The treatment of foot pathologies requires an understanding of complex lower limb biomechanics theories. This involves a multitude of areas of activity used in the prescription of a host of medical devices for different conditions of the foot.
The Subtalar Joint Theory introduced the concept of neutral position of the subtalar joint in classifying normal and pathological foot structure. On the basis of this theory, it became clear that there was an important biomechanical relationship between the subtalar joint and the midtarsal joint, which needed to be considered as the origin of mechanical foot dysfunction.
This allowed clinicians worldwide to treat the root cause of the problem, and not just the symptoms, working off the notion that changing the plantar contour of the foot using orthotics, would change the position of the subtalar joint and subsequently, the motion of the midtarsal joint.
Perhaps, one of the greatest accomplishments of this theory, was the creation of a unified reference system for normal foot definition in the form of a set of 8 criteria of normalcy.
Any deviation from these criteria, signalled the presence of a structural deformity or muscle imbalance, forcing the body to resort to compensatory movements.

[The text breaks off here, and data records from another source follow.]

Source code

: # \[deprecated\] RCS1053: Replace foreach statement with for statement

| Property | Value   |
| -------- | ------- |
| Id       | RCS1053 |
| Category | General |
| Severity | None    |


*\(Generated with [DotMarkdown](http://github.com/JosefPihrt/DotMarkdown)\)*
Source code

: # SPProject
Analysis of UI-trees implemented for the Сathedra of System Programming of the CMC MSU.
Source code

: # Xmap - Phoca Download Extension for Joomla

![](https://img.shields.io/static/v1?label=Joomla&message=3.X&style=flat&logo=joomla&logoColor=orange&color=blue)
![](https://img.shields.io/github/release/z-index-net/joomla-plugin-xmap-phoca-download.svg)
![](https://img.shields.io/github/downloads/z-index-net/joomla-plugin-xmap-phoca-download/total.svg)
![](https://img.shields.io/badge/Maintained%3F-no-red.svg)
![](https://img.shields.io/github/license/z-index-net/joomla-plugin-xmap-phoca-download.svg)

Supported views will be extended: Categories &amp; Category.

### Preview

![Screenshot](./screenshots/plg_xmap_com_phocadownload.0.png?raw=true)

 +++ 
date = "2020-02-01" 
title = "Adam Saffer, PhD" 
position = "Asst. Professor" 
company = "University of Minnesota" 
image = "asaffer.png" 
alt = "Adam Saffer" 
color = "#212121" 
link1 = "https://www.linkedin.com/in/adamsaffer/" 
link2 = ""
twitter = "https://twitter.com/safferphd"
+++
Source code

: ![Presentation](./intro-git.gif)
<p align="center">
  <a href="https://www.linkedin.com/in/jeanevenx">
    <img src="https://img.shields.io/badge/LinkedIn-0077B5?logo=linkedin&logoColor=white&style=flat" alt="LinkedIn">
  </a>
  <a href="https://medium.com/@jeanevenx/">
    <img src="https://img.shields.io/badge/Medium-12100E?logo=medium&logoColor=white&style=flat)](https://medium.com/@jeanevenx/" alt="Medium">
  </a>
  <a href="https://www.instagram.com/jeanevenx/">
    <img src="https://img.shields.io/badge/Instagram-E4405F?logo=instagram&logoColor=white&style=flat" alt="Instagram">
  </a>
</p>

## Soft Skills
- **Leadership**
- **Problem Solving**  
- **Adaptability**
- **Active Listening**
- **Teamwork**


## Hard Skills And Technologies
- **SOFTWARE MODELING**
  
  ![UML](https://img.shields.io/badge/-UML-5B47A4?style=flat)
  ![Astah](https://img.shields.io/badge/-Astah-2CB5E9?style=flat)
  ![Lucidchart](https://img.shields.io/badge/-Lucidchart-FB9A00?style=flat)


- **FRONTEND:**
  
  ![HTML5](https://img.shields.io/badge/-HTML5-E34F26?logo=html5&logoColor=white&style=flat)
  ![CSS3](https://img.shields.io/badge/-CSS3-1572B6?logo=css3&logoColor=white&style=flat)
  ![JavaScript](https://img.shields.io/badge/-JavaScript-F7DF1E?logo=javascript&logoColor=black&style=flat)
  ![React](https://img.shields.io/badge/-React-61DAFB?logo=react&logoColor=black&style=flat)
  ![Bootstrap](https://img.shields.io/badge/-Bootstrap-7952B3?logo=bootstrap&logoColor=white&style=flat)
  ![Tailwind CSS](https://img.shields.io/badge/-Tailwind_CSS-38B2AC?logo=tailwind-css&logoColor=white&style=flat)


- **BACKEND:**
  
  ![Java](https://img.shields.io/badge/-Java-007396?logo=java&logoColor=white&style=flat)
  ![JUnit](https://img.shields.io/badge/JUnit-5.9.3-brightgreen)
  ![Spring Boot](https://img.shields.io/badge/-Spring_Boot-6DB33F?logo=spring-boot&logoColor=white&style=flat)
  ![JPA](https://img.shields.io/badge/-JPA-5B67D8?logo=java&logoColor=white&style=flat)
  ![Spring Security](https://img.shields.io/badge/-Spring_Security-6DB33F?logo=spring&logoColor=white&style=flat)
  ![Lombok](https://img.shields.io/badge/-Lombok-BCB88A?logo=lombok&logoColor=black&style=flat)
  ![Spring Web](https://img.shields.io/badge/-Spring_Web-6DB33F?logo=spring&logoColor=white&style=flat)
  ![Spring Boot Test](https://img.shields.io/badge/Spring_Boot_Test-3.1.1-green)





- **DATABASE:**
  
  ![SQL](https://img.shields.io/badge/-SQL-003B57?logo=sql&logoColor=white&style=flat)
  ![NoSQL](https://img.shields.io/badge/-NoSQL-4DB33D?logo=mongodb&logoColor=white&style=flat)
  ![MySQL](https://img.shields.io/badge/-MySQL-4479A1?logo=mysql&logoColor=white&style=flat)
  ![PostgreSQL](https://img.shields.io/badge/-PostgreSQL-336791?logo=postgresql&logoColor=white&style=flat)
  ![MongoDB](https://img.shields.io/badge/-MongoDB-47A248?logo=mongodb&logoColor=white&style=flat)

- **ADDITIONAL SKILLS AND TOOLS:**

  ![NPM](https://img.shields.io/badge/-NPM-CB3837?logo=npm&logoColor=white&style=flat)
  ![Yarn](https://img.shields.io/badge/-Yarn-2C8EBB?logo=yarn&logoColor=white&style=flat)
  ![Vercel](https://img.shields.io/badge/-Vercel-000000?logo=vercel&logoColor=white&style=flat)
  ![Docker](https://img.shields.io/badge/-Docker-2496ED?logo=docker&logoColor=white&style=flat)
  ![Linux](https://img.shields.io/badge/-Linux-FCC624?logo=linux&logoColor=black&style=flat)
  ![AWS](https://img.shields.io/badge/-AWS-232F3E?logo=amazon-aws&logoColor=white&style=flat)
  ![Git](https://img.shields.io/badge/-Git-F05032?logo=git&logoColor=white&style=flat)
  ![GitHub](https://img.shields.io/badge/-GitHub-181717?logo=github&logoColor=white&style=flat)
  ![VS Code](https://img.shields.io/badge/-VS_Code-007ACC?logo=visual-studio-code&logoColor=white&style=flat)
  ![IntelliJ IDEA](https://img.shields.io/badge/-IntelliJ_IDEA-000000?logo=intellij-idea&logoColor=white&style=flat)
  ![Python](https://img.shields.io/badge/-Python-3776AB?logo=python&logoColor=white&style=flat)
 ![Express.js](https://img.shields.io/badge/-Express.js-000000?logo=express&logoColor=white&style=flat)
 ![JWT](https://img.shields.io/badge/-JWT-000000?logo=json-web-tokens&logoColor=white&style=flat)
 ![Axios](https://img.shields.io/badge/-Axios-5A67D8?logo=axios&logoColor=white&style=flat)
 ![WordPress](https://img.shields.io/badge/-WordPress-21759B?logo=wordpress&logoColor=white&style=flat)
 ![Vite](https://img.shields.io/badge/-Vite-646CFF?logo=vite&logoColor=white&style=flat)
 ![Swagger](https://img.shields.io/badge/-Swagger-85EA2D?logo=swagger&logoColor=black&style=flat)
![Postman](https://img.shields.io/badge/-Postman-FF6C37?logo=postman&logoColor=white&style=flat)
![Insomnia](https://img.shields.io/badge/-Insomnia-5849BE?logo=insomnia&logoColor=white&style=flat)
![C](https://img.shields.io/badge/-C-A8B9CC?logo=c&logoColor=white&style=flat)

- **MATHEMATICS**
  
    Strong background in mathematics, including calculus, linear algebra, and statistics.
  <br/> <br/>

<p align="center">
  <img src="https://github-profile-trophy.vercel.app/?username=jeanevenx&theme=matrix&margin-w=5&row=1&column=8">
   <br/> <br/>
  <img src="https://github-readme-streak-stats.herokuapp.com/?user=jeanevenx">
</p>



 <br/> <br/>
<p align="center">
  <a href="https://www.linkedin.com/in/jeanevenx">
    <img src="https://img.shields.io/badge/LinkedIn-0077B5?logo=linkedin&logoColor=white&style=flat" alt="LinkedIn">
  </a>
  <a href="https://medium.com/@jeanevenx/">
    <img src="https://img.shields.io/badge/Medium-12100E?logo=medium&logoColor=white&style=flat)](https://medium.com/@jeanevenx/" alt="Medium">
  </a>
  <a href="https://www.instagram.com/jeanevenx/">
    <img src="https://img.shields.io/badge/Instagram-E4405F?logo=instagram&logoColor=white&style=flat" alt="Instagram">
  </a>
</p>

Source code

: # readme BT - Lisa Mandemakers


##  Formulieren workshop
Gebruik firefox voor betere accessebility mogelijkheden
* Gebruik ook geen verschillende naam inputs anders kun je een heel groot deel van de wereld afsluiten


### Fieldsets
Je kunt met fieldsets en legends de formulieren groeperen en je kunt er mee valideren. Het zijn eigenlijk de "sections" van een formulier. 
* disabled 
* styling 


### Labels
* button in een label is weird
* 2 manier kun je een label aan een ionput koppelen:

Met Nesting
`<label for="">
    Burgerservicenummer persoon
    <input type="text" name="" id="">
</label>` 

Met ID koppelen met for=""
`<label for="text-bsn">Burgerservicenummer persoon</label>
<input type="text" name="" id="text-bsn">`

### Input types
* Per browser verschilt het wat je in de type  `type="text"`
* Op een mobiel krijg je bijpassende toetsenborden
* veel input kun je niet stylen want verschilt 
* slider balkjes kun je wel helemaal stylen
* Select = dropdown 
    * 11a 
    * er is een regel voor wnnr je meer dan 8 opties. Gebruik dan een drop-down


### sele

However, the biggest criticisms of Root’s paradigm related to the intra and inter-observer reliability of static biomechanical examination; the applicability of criteria or normalcy to the population; the validity of using such a method for determining the neutral position by challenging the supination and pronation ratio of 2:1; and the dynamic behaviour of the subtalar joint.
The Sagittal Plane Facilitation Theory focused more on the role of a functional hallux limitus in functional foot pathomechanics. This was based on the concept that in order to achieve propulsion, the hallux cannot fully perform the dorsiflexion movement required.
A plantarflexion movement of the first metatarsal is necessary to achieve a dorsiflexion movement of the hallux greater than 25-30 degrees.
This functional incapability hinders the performance of tasks specific to propulsion during the gait cycle, and is the reason for the occurrence of compensatory movements associated with common foot conditions.
This theory holds that any blockages in the movement of the sagittal plane causes dysfunctionality in intrinsic joints of the foot and lower limbs leading to compensatory movements; hence, the main goal of treatment would be to facilitate the plantarflexion and eversion movement of the first metatarsal as well as the hallux dorsiflexion movement.
The Tissue Stress Theory breaks stress down into two levels: tissue stress (micro) and physical stress (macro), focusing more on the kinetic assessment of gait. According to this theory, maintaining deformities in anatomical structures within the limits of elasticity will make the patient experience a tolerable degree of internal stress in the tissues.
An increase in the load or changing the level of activity will cause the tissues to shift from the elastic to plastic deformation, leading to microtrauma and symptoms associated with overuse.
The 4-stage protocol recommended involves identifying anatomical areas where pain is prevalent, applying controlled stress on the identified areas, to determine whether the pathology is mechanical and prescribing conservative forms of treatment to reduce stress in tissues.
The MASS (Maximum Arch Supination Stabilisation) Position Theory worked on the limitations of the Subtalar Joint Theory, focusing more on capturing the foot in a corrected position with no reference to the subtalar joint.
This position is defined as the maximal amount of closed-chain supination achievable at midstance with the heel, first and fifth metatarsal heads all in contact with the ground. Based on this, a full-contact orthotic should be created to support this position and to reduce the stress on the plantar tissues of the foot.
The many mechanical advantages of this theory involve the improved functionality of the ligaments and muscles of the foot, with no limitation of the first metatarsophalangeal joint.
The Integrated Multi-Axial Posture Theory™ finds its roots in this theory, focusing on establishing a foot posture which results in optimum neuromuscular efficiency, reducing the stress placed on the entire kinetic chain so that tasks can be performed with the most amount of efficiency.
Postural stability is crucial to boost optimal articulation alignment which, in turn, facilitates optimal arthrokinematics of the foot and ankle.